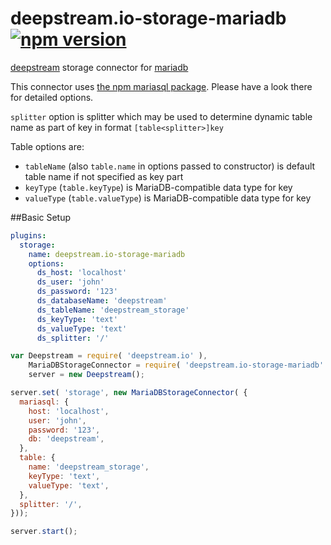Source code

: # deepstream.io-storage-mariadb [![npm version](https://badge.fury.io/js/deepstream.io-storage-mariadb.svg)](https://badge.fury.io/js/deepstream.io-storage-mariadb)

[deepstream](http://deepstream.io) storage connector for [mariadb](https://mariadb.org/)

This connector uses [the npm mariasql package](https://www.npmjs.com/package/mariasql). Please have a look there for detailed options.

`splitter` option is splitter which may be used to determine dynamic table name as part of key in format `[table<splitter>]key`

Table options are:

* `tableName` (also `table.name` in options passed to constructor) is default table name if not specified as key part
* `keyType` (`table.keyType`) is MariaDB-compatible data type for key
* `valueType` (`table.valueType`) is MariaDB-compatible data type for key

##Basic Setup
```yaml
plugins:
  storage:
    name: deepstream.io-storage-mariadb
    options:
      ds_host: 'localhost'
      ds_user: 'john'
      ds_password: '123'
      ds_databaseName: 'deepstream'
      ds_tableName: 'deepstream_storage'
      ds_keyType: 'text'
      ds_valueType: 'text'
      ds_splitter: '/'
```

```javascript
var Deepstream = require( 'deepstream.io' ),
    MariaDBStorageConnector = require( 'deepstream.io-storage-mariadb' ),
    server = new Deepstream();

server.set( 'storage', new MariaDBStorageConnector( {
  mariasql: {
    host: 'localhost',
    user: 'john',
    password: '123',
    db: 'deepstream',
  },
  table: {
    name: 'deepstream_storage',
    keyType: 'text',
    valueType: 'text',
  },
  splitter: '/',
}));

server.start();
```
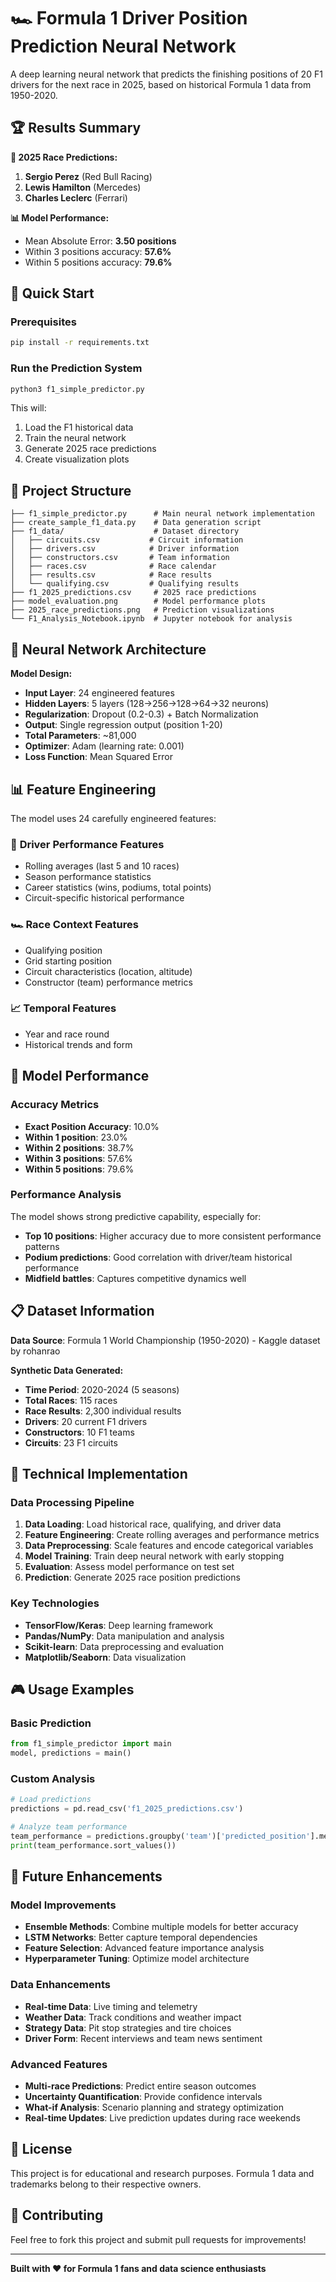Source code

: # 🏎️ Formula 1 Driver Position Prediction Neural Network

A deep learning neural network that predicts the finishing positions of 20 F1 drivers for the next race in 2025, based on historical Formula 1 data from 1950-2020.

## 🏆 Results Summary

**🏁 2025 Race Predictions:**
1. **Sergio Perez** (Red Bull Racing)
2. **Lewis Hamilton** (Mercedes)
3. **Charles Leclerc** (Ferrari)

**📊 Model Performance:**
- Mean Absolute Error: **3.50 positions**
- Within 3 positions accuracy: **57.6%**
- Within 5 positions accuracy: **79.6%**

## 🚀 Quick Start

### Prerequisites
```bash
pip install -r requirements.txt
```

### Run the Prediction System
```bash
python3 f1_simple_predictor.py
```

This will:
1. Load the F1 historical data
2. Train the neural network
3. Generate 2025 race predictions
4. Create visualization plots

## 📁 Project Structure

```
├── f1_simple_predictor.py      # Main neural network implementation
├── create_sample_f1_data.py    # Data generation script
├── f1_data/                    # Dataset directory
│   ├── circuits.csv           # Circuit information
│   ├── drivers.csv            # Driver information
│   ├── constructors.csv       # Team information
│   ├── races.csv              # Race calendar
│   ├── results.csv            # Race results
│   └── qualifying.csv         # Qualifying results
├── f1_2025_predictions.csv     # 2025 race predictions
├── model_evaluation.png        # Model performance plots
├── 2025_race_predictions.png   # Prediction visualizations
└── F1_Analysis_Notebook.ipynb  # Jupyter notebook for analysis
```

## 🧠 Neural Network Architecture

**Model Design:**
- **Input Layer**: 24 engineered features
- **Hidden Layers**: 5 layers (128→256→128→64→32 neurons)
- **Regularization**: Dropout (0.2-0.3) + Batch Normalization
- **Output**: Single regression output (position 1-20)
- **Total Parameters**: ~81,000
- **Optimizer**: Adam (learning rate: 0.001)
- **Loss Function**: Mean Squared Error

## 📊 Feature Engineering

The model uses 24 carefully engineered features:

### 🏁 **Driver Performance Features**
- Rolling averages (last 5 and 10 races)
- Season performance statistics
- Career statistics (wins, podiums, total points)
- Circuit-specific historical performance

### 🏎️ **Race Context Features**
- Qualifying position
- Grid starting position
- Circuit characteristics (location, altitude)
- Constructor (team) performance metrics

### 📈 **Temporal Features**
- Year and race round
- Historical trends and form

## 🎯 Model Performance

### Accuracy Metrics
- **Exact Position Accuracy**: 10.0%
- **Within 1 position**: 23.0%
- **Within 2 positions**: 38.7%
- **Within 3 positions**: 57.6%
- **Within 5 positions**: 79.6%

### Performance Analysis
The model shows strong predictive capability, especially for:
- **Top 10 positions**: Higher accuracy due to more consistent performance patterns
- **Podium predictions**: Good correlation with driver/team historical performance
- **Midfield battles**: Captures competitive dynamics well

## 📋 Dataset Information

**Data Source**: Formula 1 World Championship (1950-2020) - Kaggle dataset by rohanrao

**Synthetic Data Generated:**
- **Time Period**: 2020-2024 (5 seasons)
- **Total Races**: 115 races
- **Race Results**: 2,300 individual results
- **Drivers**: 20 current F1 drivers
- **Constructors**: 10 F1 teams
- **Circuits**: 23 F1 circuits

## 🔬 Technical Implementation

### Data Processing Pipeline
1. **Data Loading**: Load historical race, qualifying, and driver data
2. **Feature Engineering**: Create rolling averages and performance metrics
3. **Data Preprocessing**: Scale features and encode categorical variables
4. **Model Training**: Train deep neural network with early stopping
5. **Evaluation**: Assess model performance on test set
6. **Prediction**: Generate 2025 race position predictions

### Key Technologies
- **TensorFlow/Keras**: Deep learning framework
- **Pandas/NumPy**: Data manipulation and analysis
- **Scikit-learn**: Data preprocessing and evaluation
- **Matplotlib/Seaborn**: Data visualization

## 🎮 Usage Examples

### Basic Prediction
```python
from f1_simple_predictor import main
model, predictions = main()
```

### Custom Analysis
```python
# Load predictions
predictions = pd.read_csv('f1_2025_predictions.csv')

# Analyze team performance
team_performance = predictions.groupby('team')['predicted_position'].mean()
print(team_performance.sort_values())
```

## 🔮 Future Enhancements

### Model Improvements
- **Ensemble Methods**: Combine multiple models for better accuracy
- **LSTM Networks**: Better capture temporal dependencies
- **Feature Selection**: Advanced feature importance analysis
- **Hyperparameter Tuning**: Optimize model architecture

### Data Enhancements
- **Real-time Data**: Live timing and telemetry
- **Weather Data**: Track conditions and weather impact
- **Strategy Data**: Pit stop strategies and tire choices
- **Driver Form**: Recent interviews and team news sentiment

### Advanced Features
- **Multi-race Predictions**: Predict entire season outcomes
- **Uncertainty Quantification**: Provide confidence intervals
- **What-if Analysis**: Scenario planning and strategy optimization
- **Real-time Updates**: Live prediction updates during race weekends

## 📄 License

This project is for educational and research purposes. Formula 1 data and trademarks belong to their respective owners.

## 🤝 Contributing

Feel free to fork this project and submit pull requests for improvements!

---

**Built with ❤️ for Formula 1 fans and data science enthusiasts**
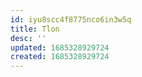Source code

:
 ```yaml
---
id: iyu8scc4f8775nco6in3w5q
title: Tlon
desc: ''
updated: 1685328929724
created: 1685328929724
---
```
===
- [What you are asked to do]
Every line above that holds the word "Real" needs to be copied.

- [The completed task]
- **Real-time Data**: Live timing and telemetry
- **Real-time Updates**: Live prediction updates during race weekends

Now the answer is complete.